So: you may be entitled to interest in many cases, but it’s not a “blanket guarantee” if the delay is because verification/response/validation was pending on the assessee side.


Why this is hurting SMB cashflows (and what SMBs should do operationally)

If you’re an SMB, a refund isn’t a “bonus”—it’s your working capital coming back. When refunds slow down:

  • payroll/inventory/vendor cycles tighten,
  • overdrafts get used more,
  • and “expected refund” stops being a reliable inflow.

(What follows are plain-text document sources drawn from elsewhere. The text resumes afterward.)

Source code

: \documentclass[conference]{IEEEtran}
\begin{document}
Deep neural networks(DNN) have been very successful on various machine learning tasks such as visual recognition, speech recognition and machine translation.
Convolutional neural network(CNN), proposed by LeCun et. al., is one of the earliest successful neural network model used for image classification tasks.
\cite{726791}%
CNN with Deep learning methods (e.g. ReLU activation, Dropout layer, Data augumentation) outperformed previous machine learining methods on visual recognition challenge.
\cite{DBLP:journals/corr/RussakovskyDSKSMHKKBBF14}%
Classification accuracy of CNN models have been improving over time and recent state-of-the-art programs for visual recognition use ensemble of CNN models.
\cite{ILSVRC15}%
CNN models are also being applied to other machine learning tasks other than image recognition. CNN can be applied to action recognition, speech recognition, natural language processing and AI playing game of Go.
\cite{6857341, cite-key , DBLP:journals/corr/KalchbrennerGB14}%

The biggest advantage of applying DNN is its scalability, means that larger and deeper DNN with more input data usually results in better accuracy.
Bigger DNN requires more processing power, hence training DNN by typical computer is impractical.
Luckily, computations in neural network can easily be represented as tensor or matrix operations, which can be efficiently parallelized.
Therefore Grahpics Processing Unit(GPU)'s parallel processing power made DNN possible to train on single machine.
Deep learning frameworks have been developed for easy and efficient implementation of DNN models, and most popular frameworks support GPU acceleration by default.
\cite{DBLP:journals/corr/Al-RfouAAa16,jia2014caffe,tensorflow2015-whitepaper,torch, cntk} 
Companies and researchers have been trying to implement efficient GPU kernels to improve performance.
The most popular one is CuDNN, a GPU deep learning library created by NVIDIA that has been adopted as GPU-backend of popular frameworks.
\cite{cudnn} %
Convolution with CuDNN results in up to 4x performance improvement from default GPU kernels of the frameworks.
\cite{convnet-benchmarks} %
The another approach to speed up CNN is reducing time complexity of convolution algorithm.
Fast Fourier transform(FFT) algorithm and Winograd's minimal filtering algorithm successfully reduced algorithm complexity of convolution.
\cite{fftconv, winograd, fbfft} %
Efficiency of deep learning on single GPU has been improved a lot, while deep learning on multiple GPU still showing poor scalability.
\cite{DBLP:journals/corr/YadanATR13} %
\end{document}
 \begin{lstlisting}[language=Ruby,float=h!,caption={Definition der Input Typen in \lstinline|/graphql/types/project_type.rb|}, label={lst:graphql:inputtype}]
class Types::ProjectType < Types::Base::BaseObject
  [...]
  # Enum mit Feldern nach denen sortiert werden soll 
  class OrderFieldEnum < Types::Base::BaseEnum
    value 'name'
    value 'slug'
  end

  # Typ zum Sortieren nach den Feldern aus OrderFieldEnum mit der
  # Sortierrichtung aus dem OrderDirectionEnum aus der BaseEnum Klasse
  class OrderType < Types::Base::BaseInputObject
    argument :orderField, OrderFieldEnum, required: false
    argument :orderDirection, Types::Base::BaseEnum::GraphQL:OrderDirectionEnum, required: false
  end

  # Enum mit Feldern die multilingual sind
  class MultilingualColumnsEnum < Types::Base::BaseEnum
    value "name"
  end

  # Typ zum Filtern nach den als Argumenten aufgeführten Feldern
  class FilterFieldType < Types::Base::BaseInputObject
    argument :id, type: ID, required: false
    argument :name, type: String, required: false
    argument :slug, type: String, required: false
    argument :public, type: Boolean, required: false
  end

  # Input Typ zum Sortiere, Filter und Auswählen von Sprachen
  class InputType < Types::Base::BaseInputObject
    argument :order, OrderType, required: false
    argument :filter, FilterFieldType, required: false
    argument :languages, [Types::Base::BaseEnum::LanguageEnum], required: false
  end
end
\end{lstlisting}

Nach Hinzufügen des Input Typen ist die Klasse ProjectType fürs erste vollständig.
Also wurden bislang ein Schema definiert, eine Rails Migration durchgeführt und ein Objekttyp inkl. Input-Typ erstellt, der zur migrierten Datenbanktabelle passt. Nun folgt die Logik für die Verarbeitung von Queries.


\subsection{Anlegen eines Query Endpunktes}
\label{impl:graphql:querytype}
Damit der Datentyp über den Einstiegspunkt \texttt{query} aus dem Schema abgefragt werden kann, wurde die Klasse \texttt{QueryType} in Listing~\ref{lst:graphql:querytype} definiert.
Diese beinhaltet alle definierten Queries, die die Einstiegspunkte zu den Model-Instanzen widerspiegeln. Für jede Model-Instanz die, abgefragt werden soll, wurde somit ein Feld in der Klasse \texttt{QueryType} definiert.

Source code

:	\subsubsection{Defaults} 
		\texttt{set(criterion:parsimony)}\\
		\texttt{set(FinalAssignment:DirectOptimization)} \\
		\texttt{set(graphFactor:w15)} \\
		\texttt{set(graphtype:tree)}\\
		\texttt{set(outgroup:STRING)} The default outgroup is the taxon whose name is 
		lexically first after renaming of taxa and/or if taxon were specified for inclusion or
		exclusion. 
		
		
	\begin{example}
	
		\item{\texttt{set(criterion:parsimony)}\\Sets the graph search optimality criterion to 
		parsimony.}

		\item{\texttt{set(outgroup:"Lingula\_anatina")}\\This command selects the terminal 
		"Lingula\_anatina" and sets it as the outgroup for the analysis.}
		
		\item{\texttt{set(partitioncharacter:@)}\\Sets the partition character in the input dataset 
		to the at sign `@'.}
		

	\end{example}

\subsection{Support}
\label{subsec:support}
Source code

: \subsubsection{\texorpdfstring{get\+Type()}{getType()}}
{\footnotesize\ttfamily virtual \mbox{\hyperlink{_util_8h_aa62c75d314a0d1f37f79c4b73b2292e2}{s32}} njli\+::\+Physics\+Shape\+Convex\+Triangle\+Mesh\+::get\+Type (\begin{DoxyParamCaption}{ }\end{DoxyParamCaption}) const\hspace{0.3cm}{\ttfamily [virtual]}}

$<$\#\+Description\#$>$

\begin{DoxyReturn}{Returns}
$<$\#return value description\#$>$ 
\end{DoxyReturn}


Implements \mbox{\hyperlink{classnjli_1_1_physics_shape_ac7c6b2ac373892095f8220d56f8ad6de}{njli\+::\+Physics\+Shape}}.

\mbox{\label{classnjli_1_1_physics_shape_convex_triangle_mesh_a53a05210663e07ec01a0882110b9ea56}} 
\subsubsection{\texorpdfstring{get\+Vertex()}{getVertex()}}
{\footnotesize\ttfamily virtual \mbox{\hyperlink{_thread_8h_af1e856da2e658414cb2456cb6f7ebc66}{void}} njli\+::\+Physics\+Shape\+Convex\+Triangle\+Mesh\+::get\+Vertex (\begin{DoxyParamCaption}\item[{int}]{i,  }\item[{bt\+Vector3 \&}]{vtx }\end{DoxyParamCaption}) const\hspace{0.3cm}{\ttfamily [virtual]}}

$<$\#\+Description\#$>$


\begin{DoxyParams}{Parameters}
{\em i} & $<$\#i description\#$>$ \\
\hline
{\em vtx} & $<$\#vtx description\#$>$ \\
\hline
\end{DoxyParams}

A lot of this pain comes from how withholding works (TDS often hits gross receipts, while margins and cash conversion are much thinner), which is why there’s recurring public discussion around simplifying TDS to improve cashflows. (The Economic Times)

What to do (practical):

  • Stop treating refunds as committed cash until status becomes issued.
  • Do a monthly AIS/26AS check so your ITR doesn’t become “response-dependent.”
  • Keep bank validation and profile hygiene (account nomination, KYC-linked details) always current. (Income Tax Department)

Disclaimer

This article is a general informational update based on official portal guidance and publicly available information. It is not a substitute for professional advice tailored to your facts. Refund timelines and outcomes vary based on verification status, mismatches, outstanding demand position, portal communications, and permitted correction options for your assessment year. For your situation, always rely on your e-Filing portal status and official communications. (Income Tax India)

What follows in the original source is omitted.